Planners reviewing tornado sirens in wake of severe storms

JONESBORO, AR (KAIT) - New details are emerging after an estimated 100 twisters raked across the central plains over the weekend.

In Woodward, Oklahoma, 20 sirens did not sound ahead of a tornado warning.
Lightning struck the sirens' power system around midnight, knocking out the city's vital warning process.
89 homes were destroyed by the tornado.
Officials are unsure if the alerts could have prevented the fatalities, but up to 6 deaths could be attributed to that failure.
Craighead County OEM Coordinator David Moore is making sure that doesn't happen here.

If a bolt of lightning were to strike one activation point, the city still has multiple ways to get that signal out.

Craighead County OEM Director David Moore says the city has multiple ways to still get that signal out.
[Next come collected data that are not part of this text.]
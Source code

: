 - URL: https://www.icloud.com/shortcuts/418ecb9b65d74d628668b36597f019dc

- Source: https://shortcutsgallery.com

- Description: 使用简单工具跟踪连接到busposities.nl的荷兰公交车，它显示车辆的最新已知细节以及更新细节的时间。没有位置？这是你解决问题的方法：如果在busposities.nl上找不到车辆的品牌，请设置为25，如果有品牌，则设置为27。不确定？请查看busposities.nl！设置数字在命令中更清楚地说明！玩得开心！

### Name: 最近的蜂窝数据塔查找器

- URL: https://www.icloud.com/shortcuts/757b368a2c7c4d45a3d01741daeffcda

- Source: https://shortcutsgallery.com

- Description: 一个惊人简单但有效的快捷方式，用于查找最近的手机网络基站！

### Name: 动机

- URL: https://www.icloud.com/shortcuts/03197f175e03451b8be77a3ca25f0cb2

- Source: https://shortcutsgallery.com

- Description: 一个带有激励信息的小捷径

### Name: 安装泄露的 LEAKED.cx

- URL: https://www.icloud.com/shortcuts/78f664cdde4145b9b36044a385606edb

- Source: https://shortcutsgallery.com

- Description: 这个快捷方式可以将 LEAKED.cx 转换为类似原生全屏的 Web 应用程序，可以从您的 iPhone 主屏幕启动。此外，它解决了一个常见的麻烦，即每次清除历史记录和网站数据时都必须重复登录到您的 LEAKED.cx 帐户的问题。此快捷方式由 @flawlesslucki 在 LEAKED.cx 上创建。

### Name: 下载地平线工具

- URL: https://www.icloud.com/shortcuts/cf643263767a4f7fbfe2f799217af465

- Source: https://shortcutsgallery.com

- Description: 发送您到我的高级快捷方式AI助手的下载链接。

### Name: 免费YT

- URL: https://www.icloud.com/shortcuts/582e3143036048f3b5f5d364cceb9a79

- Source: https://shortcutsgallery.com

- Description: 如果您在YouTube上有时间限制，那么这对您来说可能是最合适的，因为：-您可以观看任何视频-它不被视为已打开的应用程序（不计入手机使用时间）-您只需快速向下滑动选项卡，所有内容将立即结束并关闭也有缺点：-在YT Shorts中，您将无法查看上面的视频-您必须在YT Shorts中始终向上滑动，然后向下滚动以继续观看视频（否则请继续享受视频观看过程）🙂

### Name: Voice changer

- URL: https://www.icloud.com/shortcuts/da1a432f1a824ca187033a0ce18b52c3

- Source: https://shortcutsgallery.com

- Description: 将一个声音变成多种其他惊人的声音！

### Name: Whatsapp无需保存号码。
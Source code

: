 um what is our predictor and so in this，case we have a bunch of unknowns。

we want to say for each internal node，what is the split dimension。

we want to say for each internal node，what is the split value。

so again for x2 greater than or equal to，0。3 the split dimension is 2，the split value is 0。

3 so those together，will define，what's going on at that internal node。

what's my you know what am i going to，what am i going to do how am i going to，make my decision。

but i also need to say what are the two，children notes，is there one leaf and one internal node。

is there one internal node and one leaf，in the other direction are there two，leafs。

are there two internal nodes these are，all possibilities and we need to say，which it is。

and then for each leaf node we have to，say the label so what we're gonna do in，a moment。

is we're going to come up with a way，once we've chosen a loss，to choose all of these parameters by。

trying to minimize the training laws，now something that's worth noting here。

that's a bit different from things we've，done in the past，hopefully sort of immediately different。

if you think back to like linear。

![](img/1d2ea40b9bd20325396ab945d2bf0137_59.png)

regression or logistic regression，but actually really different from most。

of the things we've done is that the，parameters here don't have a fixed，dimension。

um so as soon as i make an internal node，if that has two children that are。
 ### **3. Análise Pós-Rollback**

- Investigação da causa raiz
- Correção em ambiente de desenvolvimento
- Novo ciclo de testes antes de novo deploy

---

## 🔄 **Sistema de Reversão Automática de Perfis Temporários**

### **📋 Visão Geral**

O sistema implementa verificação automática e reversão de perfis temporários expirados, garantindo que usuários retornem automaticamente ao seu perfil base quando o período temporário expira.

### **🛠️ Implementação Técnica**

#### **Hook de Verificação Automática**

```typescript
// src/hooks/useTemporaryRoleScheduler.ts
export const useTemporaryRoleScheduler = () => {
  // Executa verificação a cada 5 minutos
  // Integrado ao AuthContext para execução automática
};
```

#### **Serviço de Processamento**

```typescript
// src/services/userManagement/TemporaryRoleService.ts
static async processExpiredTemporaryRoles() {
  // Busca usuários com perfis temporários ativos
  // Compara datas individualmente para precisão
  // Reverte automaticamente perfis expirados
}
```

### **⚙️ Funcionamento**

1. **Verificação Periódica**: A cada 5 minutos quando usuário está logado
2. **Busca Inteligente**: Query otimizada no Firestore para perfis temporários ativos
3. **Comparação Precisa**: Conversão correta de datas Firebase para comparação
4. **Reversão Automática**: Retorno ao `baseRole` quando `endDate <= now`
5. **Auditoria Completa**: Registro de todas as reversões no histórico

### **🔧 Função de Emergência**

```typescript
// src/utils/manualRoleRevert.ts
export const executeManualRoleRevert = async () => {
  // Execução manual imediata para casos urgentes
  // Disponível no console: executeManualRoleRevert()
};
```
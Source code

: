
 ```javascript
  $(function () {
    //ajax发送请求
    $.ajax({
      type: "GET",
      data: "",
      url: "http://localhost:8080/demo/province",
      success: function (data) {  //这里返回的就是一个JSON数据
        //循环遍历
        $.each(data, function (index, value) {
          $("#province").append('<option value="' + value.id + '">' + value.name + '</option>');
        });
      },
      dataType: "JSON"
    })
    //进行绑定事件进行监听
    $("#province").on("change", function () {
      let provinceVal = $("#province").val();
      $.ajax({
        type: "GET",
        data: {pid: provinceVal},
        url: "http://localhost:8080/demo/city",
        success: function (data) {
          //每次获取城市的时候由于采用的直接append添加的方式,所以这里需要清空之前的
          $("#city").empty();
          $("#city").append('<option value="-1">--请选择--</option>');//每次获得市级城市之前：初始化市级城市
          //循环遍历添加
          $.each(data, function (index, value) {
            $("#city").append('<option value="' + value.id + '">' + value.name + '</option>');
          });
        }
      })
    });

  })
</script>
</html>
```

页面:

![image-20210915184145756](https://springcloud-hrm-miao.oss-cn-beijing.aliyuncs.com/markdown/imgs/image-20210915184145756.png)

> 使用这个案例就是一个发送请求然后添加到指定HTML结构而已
"The primary activation point, of course, is the dispatch center, the 24 hour public service answering point. There is a backup here at the Emergency Operations Center for Craighead County."

A third activation point is located at the main branch of the Jonesboro Fire Department.

The city alert system even has built-in fail-safes, which can run self-diagnostics.

"And it will reach out and do a silent test on them and check their capabilities. Making sure those links are in place and everything's working."

Moore works with the smaller towns in the county to make sure they have one or two sirens as well.

"Most of them can activate them from their police cars. So they don't have to have a fixed point. As long as they have access to a radio, they can set them off."

Moore encourages the purchase of NOAA weather radios, because tornado sirens aren't always reliable.

"Tornado sirens are outside warning devices. Do not depend on them once you walk into your house."